News & Advance: Tuesday, Gov. Bob McDonnell finally — finally — said the words Virginians have been waiting to hear from him for months: “I am deeply sorry for the embarrassment certain members of my family and I brought upon my beloved Virginia and her citizens.” Well, he (or one of his taxpayer-funded private attorneys) wrote them for a statement released to the news media. There’s no actual video of the governor uttering “I am deeply sorry ... .” Not that any of it would really matter, for the governor’s apology, plus his repayment to Star Scientific CEO Jonnie Williams of two loans totalling more than $124,000 in principal and interest is too little and way too late to salvage either his personal or political reputation.

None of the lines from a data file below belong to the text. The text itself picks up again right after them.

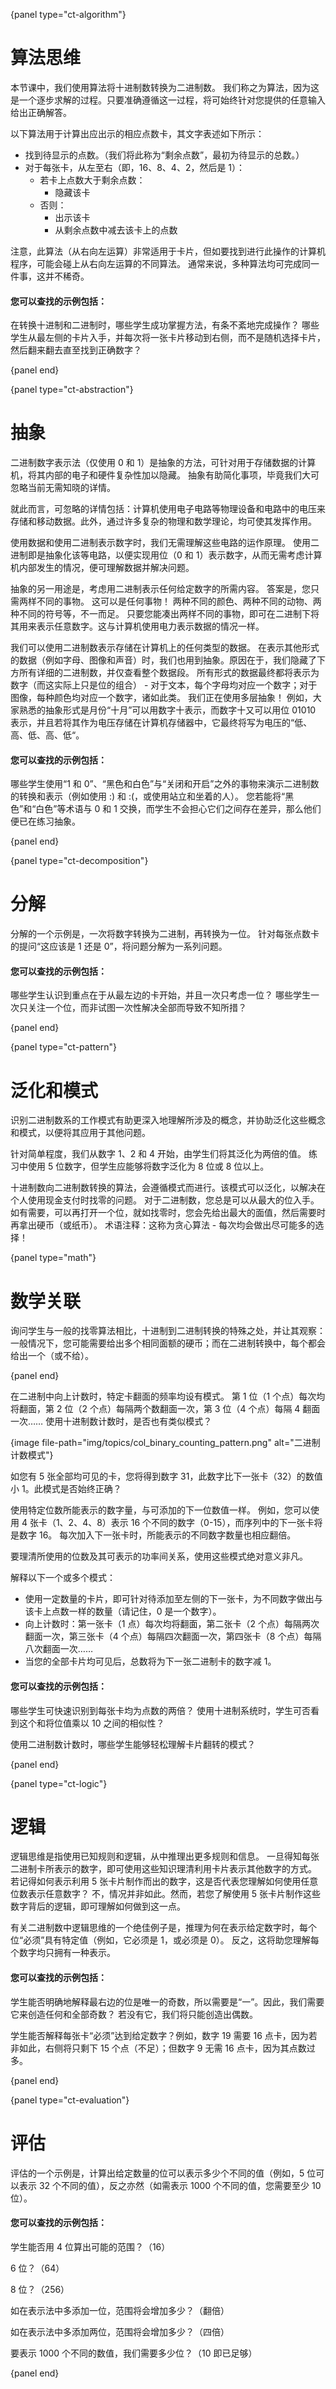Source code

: {panel type="ct-algorithm"}

# 算法思维

本节课中，我们使用算法将十进制数转换为二进制数。 我们称之为算法，因为这是一个逐步求解的过程。只要准确遵循这一过程，将可始终针对您提供的任意输入给出正确解答。

以下算法用于计算出应出示的相应点数卡，其文字表述如下所示：

- 找到待显示的点数。（我们将此称为“剩余点数”，最初为待显示的总数。）
- 对于每张卡，从左至右（即，16、8、4、2，然后是 1）： 
    - 若卡上点数大于剩余点数： 
        - 隐藏该卡
    - 否则： 
        - 出示该卡
        - 从剩余点数中减去该卡上的点数

注意，此算法（从右向左运算）非常适用于卡片，但如要找到进行此操作的计算机程序，可能会碰上从右向左运算的不同算法。 通常来说，多种算法均可完成同一件事，这并不稀奇。

#### 您可以查找的示例包括：

在转换十进制和二进制时，哪些学生成功掌握方法，有条不紊地完成操作？ 哪些学生从最左侧的卡片入手，并每次将一张卡片移动到右侧，而不是随机选择卡片，然后翻来翻去直至找到正确数字？

{panel end}

{panel type="ct-abstraction"}

# 抽象

二进制数字表示法（仅使用 0 和 1）是抽象的方法，可针对用于存储数据的计算机，将其内部的电子和硬件复杂性加以隐藏。 抽象有助简化事项，毕竟我们大可忽略当前无需知晓的详情。

就此而言，可忽略的详情包括：计算机使用电子电路等物理设备和电路中的电压来存储和移动数据。此外，通过许多复杂的物理和数学理论，均可使其发挥作用。

使用数据和使用二进制表示数字时，我们无需理解这些电路的运作原理。 使用二进制即是抽象化该等电路，以便实现用位（0 和 1）表示数字，从而无需考虑计算机内部发生的情况，便可理解数据并解决问题。

抽象的另一用途是，考虑用二进制表示任何给定数字的所需内容。 答案是，您只需两样不同的事物。 这可以是任何事物！ 两种不同的颜色、两种不同的动物、两种不同的符号等，不一而足。 只要您能凑出两样不同的事物，即可在二进制下将其用来表示任意数字。这与计算机使用电力表示数据的情况一样。

我们可以使用二进制数表示存储在计算机上的任何类型的数据。 在表示其他形式的数据（例如字母、图像和声音）时，我们也用到抽象。原因在于，我们隐藏了下方所有详细的二进制数，并仅查看整个数据段。 所有形式的数据最终都将表示为数字（而这实际上只是位的组合） - 对于文本，每个字母均对应一个数字；对于图像，每种颜色均对应一个数字，诸如此类。 我们正在使用多层抽象！ 例如，大家熟悉的抽象形式是月份“十月”可以用数字十表示，而数字十又可以用位 01010 表示，并且若将其作为电压存储在计算机存储器中，它最终将写为电压的“低、 高、低、高、低“。

#### 您可以查找的示例包括：

哪些学生使用“1 和 0”、“黑色和白色”与“关闭和开启”之外的事物来演示二进制数的转换和表示（例如使用 :) 和 :(，或使用站立和坐着的人）。 您若能将“黑色”和“白色”等术语与 0 和 1 交换，而学生不会担心它们之间存在差异，那么他们便已在练习抽象。

{panel end}

{panel type="ct-decomposition"}

# 分解

分解的一个示例是，一次将数字转换为二进制，再转换为一位。 针对每张点数卡的提问“这应该是 1 还是 0”，将问题分解为一系列问题。

#### 您可以查找的示例包括：

哪些学生认识到重点在于从最左边的卡开始，并且一次只考虑一位？ 哪些学生一次只关注一个位，而非试图一次性解决全部而导致不知所措？

{panel end}

{panel type="ct-pattern"}

# 泛化和模式

识别二进制数系的工作模式有助更深入地理解所涉及的概念，并协助泛化这些概念和模式，以便将其应用于其他问题。

针对简单程度，我们从数字 1、2 和 4 开始，由学生们将其泛化为两倍的值。 练习中使用 5 位数字，但学生应能够将数字泛化为 8 位或 8 位以上。

十进制数向二进制数转换的算法，会遵循模式而进行。该模式可以泛化，以解决在个人使用现金支付时找零的问题。 对于二进制数，您总是可以从最大的位入手。如有需要，可以再打开一个位，就如找零时，您会先给出最大的面值，然后需要时再拿出硬币（或纸币）。 术语注释：这称为贪心算法 - 每次均会做出尽可能多的选择！

{panel type="math"}

# 数学关联

询问学生与一般的找零算法相比，十进制到二进制转换的特殊之处，并让其观察：一般情况下，您可能需要给出多个相同面额的硬币；而在二进制转换中，每个都会给出一个（或不给）。

{panel end}

在二进制中向上计数时，特定卡翻面的频率均设有模式。 第 1 位（1 个点）每次均将翻面，第 2 位（2 个点）每隔两个数翻面一次，第 3 位（4 个点）每隔 4 翻面一次…… 使用十进制数计数时，是否也有类似模式？

{image file-path="img/topics/col_binary_counting_pattern.png" alt="二进制计数模式"}

如您有 5 张全部均可见的卡，您将得到数字 31，此数字比下一张卡（32）的数值小 1。此模式是否始终正确？

使用特定位数所能表示的数字量，与可添加的下一位数值一样。 例如，您可以使用 4 张卡（1、2、4、8）表示 16 个不同的数字（0-15），而序列中的下一张卡将是数字 16。 每次加入下一张卡时，所能表示的不同数字数量也相应翻倍。

要理清所使用的位数及其可表示的功率间关系，使用这些模式绝对意义非凡。

解释以下一个或多个模式：

- 使用一定数量的卡片，即可针对待添加至左侧的下一张卡，为不同数字做出与该卡上点数一样的数量（请记住，0 是一个数字）。
- 向上计数时：第一张卡（1 点）每次均将翻面，第二张卡（2 个点）每隔两次翻面一次，第三张卡（4 个点）每隔四次翻面一次，第四张卡（8 个点）每隔八次翻面一次……
- 当您的全部卡片均可见后，总数将为下一张二进制卡的数字减 1。

#### 您可以查找的示例包括：

哪些学生可快速识别到每张卡均为点数的两倍？ 使用十进制系统时，学生可否看到这个和将位值乘以 10 之间的相似性？

使用二进制数计数时，哪些学生能够轻松理解卡片翻转的模式？

{panel end}

{panel type="ct-logic"}

# 逻辑

逻辑思维是指使用已知规则和逻辑，从中推理出更多规则和信息。 一旦得知每张二进制卡所表示的数字，即可使用这些知识理清利用卡片表示其他数字的方式。 若记得如何表示利用 5 张卡片制作而出的数字，这是否代表您理解如何使用任意位数表示任意数字？ 不，情况并非如此。然而，若您了解使用 5 张卡片制作这些数字背后的逻辑，即可理解如何做到这一点。

有关二进制数中逻辑思维的一个绝佳例子是，推理为何在表示给定数字时，每个位“必须”具有特定值（例如，它必须是 1，或必须是 0）。 反之，这将助您理解每个数字均只拥有一种表示。

#### 您可以查找的示例包括：

学生能否明确地解释最右边的位是唯一的奇数，所以需要是“一”。因此，我们需要它来创造任何和全部奇数？ 若没有它，我们将只能创造出偶数。

学生能否解释每张卡“必须”达到给定数字？例如，数字 19 需要 16 点卡，因为若非如此，右侧将只剩下 15 个点（不足）；但数字 9 无需 16 点卡，因为其点数过多。

{panel end}

{panel type="ct-evaluation"}

# 评估

评估的一个示例是，计算出给定数量的位可以表示多少个不同的值（例如，5 位可以表示 32 个不同的值），反之亦然（如需表示 1000 个不同的值，您需要至少 10 位）。

#### 您可以查找的示例包括：

学生能否用 4 位算出可能的范围？（16）

6 位？（64）

8 位？（256）

如在表示法中多添加一位，范围将会增加多少？（翻倍）

如在表示法中多添加两位，范围将会增加多少？（四倍）

要表示 1000 个不同的数值，我们需要多少位？（10 即已足够）

{panel end}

Dan Bevarly: The discussion or argument that government would be more efficient if it were run like a business has been around for decades. It is a particularly hot topic in times of fiscal austerity, which we certainly seem to be living. The biggest flaw to this argument is that government cannot be run like a business because it was never structured to be one or act like one. Instead of arguing the pros and cons of running government like a business, the discussion we should be having on this topic is about what structures, processes and practices can be instilled to run a successful organization or enterprise whether its private or public, business or a government agency. We all know these attributes. They address efficiency, communication, best practices, talent, understanding of goals, objectives and responsibilities, metrics and so on.
Hilton Head Island Packet: The S.C. Supreme Court has strengthened the state's open records law with a ruling that organizations cannot invoke free speech rights as a first line of defense against releasing information about their activities. The S.C. School Administrators Association had pointed to the First Amendment in denying a records request, saying its ability to advocate for its members would be hurt if it had to open up its meetings and records to the public. In the ruling, the court reiterated the key role the Freedom of Information Act plays in ensuring open and transparent government in a democracy. The court quotes James Madison: "A popular government, without popular information or the means of acquiring it, is but a Prologue to a Farce or a Tragedy; or perhaps both. Knowledge will forever govern ignorance; And a people who mean to be their own governors, must arm themselves with the power which knowledge gives." That point makes all the more injurious many government entities' efforts to sidestep the law whenever possible rather than abide by it.
Los Angeles Times: In ruling that a New York Times reporter must testify at the trial of a former CIA employee accused of leaking classified information, a federal appeals court has adopted a scorched-earth approach to claims that reporters have a right to protect their sources. If the Obama administration persists in its attempt to force James Risen to violate a pledge of confidentiality, the Supreme Court should intervene to protect him.